Boards of directors are growing increasingly nervous about their companies' dependence on IT, and with good reason. IT accounts for more than 50 percent of capital spending in some companies. But there are no standards for IT governance as there are for areas such as accounting and compensation. In a comprehensive article in this month's Harvard Business Review, Richard Nolan and F. Warren McFarlan lay out an IT governance plan. McFarlan, professor emeritus at Harvard Business School, told Kathleen Melymuka how boards can get a grip on IT.
So the first step toward IT governance is to determine whether the company's reliance on IT is defensive or offensive. Can you explain?
In offensive mode, you're doing things that will give you a significant increase in market share, measurable improvement in service and significant reductions in cost to allow you to better position yourself vis-a-vis the competition. There's a certain amount of risk: Pioneers get arrows in their backs, then the settlers come in behind.

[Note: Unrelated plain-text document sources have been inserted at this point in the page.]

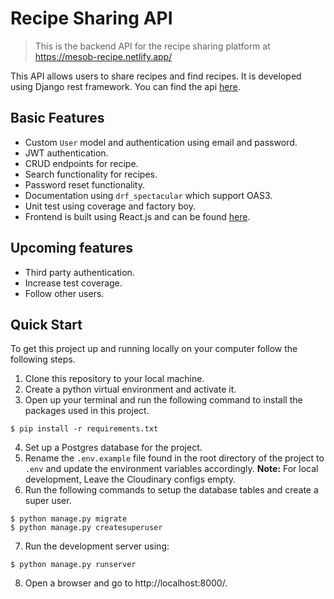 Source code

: # Recipe Sharing API

> This is the backend API for the recipe sharing platform at https://mesob-recipe.netlify.app/

This API allows users to share recipes and find recipes. It is developed using Django rest framework. You can find the api [here](https://recipe-backend-api.herokuapp.com/api).

## Basic Features

- Custom `User` model and authentication using email and password.
- JWT authentication.
- CRUD endpoints for recipe.
- Search functionality for recipes.
- Password reset functionality.
- Documentation using `drf_spectacular` which support OAS3.
- Unit test using coverage and factory boy.
- Frontend is built using React.js and can be found [here](https://github.com/earthcomfy/Recipe-app).

## Upcoming features

- Third party authentication.
- Increase test coverage.
- Follow other users.

## Quick Start

To get this project up and running locally on your computer follow the following steps.

1. Clone this repository to your local machine.
2. Create a python virtual environment and activate it.
3. Open up your terminal and run the following command to install the packages used in this project.

```
$ pip install -r requirements.txt
```

4. Set up a Postgres database for the project.
5. Rename the `.env.example` file found in the root directory of the project to `.env` and update
   the environment variables accordingly. **Note:** For local development, Leave the Cloudinary configs empty.
6. Run the following commands to setup the database tables and create a super user.

```
$ python manage.py migrate
$ python manage.py createsuperuser
```

7. Run the development server using:

```
$ python manage.py runserver
```

8. Open a browser and go to http://localhost:8000/.

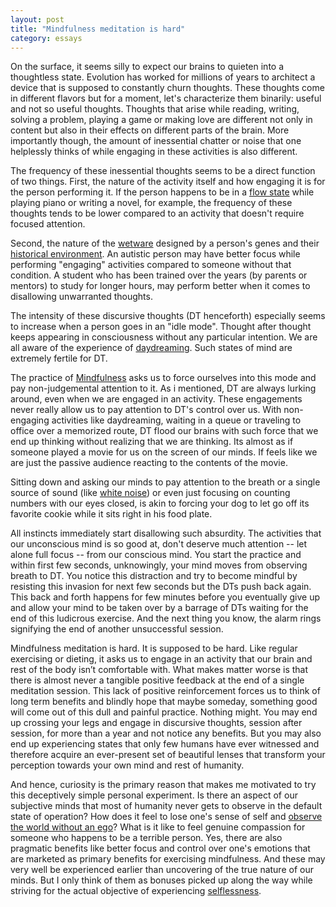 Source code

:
 ```yaml
---
layout: post
title: "Mindfulness meditation is hard"
category: essays
---
```

On the surface, it seems silly to expect our brains to quieten into a thoughtless state. Evolution has worked for millions of years to architect a device that is supposed to constantly churn thoughts. These thoughts come in different flavors but for a moment, let's characterize them binarily: useful and not so useful thoughts. Thoughts that arise while reading, writing, solving a problem, playing a game or making love are different not only in content but also in their effects on different parts of the brain. More importantly though, the amount of inessential chatter or noise that one helplessly thinks of while engaging in these activities is also different. 

The frequency of these inessential thoughts seems to be a direct function of two things. First, the nature of the activity itself and how engaging it is for the person performing it. If the person happens to be in a [flow state](https://en.wikipedia.org/wiki/Flow_(psychology)) while playing piano or writing a novel, for example, the frequency of these thoughts tends to be lower compared to an activity that doesn't require 
focused attention.   

Second, the nature of the [wetware](https://en.wikipedia.org/wiki/Wetware_%28brain%29) designed by a person's genes and their [historical environment](https://en.wikipedia.org/wiki/Environmental_history). An autistic person may have better focus while performing "engaging" activities compared to someone without that condition. A student who has been trained over the years (by parents or mentors) to study for longer hours, may perform better when it comes to disallowing unwarranted thoughts. 

The intensity of these discursive thoughts (DT henceforth) especially seems to increase when a person goes in an "idle mode". Thought after thought keeps appearing in consciousness without any particular intention. We are all aware of the experience of [daydreaming](https://en.wikipedia.org/wiki/Daydream). Such states of mind are extremely fertile for DT. 

The practice of [Mindfulness](https://en.wikipedia.org/wiki/Mindfulness) asks us to force ourselves into this mode and pay non-judgemental attention to it. As i mentioned, DT are always lurking around, even when we are engaged in an activity. These engagements never really allow us to pay attention to DT's control over us. With non-engaging activities like daydreaming, waiting in a queue or traveling to office over a memorized route, DT flood our brains with such force that we end up thinking without realizing that we are thinking. Its almost as if someone played a movie for us on the screen of our minds. If feels like we are just the passive audience 
reacting to the contents of the movie.  

Sitting down and asking our minds to pay attention to the breath or a single source of sound (like [white noise](https://en.wikipedia.org/wiki/White_noise)) or even just focusing on counting numbers with our eyes closed, is akin to forcing your dog to let go off its favorite cookie while it sits right in his food plate. 

All instincts immediately start disallowing such absurdity. The activities that our unconscious mind is so good at, don't deserve much attention -- let alone full focus -- from our conscious mind. You start the practice and within first few seconds, unknowingly, your mind moves from observing breath to DT. You notice this distraction and try to become mindful by resisting this invasion for next few seconds but the DTs push back again. This back and forth happens for few minutes before you eventually give up and allow your mind to be taken over by a barrage of DTs waiting for the end of this ludicrous exercise. And the next thing you know, the alarm rings signifying the end of another unsuccessful session.

Mindfulness meditation is hard. It is supposed to be hard. Like regular exercising or dieting, it asks us to engage in an activity that our brain and rest of the body isn’t comfortable with. What makes matter worse is that there is almost never a tangible positive feedback at the end of a single meditation session. This lack of positive reinforcement forces us to think of long term benefits and blindly hope that maybe someday, something good will come out of this dull and painful practice. Nothing might. You may end up crossing your legs and engage in discursive thoughts, session after session, for more than a year and not notice any benefits. But you may also end up experiencing states that only few humans have ever witnessed and therefore acquire an ever-present set of beautiful lenses that transform your perception towards your own mind and rest of humanity.

And hence, curiosity is the primary reason that makes me motivated to try this deceptively simple personal experiment. Is there an aspect of our subjective minds that most of humanity never gets to observe in the default state of operation? How does it feel to lose one's sense of self and [observe the world without an ego](https://en.wikipedia.org/wiki/Mushin_%28mental_state%29)? What is it like to feel genuine compassion for someone who happens to be a terrible person. Yes, there are also pragmatic benefits like better focus and control over one's emotions that are marketed as primary benefits for exercising mindfulness. And these may  very well be experienced earlier than uncovering of the true nature of our minds. But I only think of them as bonuses picked up along the way while striving for the actual objective of experiencing [selflessness](https://en.wikipedia.org/wiki/Anatta).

In defensive mode, you see a trend in the industry, and you move quickly to close the gap.
Tell me about the strategic impact grid.
This formulation has been the framework for all my corporate information systems strategies. At the core is a contingency approach to IT management: There is no right way to plan, organize, take risks; it depends on who you are.
There are two critical dimensions. On the vertical: How important is it that your operations run in a bulletproof, reliable, secure, 24/7 [environment with a] subsecond response time? The higher you go, the more you need to spend on backup and security. The horizontal dimension is the strategic impact of what you have under development. Is it really important in transforming the organization offensively? Or is it nice, useful, solid but not really transforming the organization?
The grid has four quadrants. Tell me about those.
The support quadrant is where what's under development is not a huge deal, and if your networks go down, it's not the end of the world. About 5 percent to 8 percent of the IT world is in that quadrant.
The factory quadrant is almost 40 percent. There it's a huge deal if things go down, but if you're late on ERP or other innovations, that's irritating but not the end of the world.
The strategic quadrant is where what's under development is unbelievably important and there is huge reliance on systems day in and day out.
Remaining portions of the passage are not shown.